*** Extracted information ***
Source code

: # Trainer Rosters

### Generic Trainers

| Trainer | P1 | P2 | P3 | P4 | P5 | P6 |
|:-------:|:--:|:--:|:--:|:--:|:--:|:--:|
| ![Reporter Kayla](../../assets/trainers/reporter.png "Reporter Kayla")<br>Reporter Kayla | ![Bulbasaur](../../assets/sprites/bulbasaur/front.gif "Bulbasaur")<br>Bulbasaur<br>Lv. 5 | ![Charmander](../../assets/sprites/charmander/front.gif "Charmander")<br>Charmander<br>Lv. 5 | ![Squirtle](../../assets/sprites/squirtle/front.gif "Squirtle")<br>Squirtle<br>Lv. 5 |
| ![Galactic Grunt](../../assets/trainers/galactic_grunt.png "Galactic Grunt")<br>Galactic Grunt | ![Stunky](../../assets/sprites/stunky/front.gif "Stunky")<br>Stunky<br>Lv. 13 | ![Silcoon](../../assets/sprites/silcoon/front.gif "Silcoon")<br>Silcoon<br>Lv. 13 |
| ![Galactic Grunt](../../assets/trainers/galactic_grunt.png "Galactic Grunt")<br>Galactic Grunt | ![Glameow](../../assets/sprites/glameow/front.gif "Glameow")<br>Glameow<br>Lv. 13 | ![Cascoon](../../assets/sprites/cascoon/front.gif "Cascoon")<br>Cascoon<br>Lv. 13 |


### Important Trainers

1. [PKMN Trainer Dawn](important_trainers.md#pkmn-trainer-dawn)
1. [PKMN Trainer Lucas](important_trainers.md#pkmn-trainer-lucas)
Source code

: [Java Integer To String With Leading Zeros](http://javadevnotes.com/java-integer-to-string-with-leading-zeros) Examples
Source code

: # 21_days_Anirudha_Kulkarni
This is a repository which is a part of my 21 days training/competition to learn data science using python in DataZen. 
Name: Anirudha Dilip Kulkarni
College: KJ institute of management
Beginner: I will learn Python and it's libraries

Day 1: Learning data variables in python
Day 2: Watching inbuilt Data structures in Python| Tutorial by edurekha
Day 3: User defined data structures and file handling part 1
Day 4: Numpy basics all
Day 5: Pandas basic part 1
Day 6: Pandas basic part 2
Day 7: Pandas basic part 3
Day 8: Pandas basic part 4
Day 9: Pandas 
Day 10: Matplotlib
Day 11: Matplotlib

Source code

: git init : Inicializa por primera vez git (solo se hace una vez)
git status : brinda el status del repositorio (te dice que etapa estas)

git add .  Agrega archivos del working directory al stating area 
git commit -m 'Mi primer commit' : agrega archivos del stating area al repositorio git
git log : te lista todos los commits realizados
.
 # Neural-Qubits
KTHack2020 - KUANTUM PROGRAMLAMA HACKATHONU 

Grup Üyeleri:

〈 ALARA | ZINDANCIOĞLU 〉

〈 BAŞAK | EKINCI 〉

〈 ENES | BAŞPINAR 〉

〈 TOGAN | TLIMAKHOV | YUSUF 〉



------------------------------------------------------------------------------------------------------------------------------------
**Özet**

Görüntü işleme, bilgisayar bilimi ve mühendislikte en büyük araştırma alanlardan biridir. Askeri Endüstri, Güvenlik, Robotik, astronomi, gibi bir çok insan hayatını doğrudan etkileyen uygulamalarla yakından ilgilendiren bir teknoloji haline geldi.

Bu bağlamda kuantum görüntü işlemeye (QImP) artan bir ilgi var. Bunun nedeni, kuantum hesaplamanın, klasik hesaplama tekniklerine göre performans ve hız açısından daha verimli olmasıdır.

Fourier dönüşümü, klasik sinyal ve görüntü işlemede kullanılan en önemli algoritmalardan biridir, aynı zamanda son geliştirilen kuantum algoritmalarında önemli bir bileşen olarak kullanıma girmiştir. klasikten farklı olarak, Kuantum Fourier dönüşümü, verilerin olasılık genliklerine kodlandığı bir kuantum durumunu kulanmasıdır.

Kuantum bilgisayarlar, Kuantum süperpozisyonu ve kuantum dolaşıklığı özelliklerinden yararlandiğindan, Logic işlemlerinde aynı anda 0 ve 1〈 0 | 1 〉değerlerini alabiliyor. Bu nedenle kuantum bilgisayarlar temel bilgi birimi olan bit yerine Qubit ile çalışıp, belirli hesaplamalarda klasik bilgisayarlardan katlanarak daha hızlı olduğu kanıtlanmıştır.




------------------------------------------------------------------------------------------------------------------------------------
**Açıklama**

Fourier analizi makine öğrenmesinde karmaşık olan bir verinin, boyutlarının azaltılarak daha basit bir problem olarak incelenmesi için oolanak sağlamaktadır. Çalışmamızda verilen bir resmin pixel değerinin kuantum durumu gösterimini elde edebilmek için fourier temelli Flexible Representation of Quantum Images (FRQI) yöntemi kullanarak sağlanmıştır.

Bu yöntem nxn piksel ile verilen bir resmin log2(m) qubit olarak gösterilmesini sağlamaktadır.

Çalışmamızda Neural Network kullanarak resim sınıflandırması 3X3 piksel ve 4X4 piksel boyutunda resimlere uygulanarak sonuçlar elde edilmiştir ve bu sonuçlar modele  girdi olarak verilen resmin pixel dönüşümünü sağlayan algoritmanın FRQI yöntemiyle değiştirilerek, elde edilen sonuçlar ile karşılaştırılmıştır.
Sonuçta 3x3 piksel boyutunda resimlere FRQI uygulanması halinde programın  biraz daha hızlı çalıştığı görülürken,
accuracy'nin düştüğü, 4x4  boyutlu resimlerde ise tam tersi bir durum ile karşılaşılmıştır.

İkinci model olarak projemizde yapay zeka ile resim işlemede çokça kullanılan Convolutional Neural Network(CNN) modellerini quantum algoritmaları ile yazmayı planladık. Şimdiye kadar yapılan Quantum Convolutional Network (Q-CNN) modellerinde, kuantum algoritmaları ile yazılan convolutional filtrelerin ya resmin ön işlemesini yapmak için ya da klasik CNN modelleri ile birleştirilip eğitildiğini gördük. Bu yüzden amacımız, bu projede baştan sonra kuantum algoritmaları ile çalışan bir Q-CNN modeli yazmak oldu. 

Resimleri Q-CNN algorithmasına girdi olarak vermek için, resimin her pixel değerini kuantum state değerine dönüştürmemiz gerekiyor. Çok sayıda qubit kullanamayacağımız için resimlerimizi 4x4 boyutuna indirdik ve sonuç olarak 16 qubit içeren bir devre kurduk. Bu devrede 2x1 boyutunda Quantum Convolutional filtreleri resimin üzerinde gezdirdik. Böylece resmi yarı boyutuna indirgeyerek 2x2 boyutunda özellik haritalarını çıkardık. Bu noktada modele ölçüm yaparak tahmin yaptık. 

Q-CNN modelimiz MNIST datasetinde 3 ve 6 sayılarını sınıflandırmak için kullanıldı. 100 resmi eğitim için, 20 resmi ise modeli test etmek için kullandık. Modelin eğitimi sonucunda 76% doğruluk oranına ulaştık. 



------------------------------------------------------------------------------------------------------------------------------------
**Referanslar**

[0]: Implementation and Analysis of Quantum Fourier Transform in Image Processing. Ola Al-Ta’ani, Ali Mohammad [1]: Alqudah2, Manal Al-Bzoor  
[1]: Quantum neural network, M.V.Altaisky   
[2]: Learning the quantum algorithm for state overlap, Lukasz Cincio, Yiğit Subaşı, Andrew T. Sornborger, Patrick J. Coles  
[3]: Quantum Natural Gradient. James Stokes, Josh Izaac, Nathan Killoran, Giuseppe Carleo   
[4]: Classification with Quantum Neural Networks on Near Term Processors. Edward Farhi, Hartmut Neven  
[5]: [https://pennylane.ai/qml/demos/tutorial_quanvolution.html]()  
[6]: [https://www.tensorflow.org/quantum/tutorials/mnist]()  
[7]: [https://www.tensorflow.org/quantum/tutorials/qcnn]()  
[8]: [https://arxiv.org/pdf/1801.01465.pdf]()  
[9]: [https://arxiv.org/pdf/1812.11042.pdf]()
*** End of Extracted information ***
*** Extracted information ***
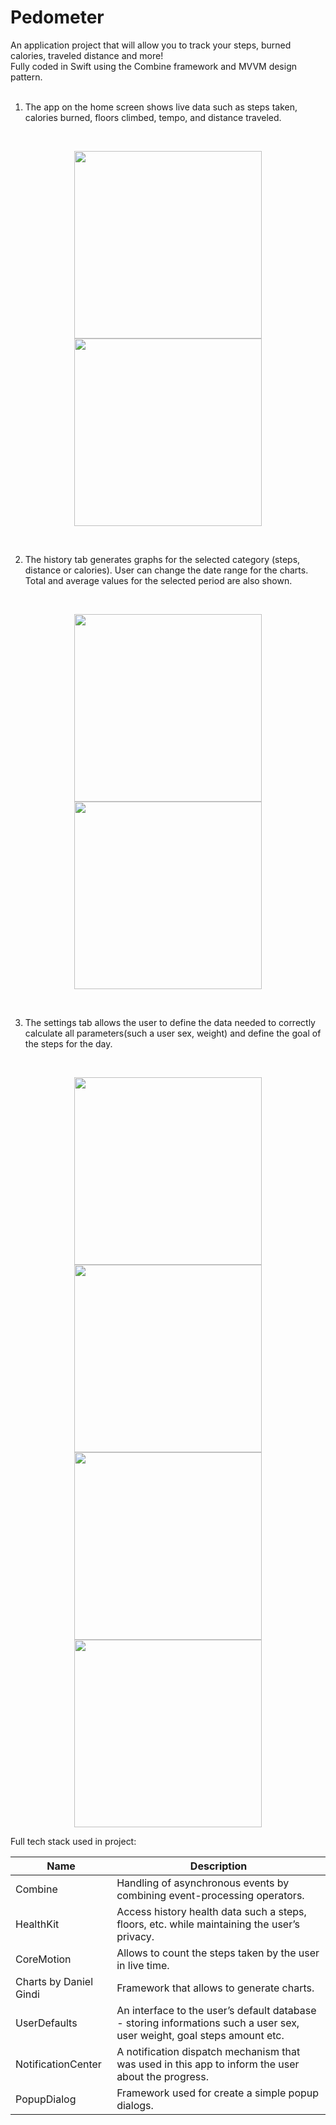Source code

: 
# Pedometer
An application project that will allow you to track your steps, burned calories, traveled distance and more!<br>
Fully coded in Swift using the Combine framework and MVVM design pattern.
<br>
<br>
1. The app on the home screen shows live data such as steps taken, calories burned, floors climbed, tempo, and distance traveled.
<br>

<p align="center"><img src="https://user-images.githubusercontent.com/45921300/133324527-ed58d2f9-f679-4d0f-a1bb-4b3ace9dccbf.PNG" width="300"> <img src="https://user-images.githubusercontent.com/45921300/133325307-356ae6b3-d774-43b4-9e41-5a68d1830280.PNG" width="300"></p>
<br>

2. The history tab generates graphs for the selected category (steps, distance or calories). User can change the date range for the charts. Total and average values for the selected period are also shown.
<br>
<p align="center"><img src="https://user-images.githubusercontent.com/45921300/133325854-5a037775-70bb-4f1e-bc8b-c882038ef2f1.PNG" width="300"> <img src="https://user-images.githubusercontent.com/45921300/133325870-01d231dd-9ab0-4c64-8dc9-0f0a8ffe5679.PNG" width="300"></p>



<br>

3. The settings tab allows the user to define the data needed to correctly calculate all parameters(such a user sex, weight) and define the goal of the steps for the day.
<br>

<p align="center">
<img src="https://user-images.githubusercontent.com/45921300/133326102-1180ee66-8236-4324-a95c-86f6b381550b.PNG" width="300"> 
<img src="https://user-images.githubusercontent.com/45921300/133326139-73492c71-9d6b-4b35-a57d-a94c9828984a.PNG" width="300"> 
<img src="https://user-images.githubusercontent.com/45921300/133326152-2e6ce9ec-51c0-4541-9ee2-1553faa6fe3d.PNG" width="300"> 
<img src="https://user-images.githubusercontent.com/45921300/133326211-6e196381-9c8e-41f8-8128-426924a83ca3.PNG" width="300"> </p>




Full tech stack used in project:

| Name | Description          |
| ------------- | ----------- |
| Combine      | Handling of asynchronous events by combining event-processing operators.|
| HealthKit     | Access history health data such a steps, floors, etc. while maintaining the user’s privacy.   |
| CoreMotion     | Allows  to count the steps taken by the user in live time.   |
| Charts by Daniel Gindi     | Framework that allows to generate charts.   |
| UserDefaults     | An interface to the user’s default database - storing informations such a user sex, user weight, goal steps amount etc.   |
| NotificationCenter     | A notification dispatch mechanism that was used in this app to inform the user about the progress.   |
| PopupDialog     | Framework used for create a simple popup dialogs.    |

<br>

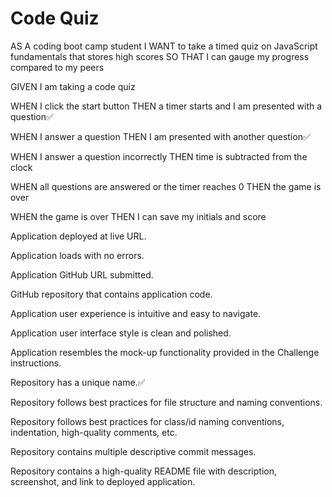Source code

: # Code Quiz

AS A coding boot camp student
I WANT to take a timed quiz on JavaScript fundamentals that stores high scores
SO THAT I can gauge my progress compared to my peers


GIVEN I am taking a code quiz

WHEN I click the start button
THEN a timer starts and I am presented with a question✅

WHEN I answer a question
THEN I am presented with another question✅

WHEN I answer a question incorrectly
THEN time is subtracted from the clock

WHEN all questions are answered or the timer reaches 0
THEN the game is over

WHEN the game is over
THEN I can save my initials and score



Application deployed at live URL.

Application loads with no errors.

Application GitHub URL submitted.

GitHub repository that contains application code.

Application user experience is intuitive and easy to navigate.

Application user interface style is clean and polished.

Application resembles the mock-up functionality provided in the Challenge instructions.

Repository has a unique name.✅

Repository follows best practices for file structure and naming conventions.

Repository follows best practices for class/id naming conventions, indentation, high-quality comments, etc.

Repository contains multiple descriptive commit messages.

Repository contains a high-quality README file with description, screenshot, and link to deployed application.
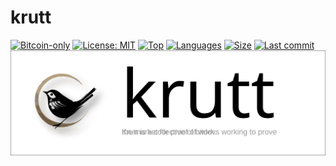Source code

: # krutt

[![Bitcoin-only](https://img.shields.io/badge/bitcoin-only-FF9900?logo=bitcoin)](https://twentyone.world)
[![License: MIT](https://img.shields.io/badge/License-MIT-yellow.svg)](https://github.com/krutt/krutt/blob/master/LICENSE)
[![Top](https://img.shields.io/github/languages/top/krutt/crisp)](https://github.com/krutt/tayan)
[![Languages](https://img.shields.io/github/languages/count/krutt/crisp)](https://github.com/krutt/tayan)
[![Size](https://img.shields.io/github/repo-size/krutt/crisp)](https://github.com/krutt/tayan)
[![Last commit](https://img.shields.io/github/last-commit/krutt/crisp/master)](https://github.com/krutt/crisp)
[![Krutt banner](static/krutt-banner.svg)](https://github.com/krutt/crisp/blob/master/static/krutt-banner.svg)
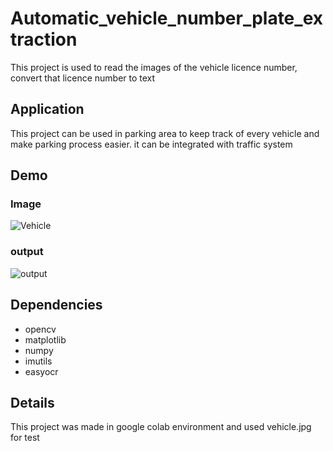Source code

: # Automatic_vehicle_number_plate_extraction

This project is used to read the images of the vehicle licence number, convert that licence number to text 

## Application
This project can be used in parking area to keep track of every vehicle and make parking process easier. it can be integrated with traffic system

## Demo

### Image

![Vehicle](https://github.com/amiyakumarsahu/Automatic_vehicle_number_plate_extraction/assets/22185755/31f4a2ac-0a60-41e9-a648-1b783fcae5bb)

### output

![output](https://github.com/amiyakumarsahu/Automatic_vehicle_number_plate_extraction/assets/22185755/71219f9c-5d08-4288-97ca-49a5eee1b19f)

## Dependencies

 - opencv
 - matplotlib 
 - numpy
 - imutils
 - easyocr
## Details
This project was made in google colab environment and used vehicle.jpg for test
*** End of Extracted information ***
Work instruction: Within the listing, how many lines hold the string "pixel"? State that number alone.

Output of the exercise: 3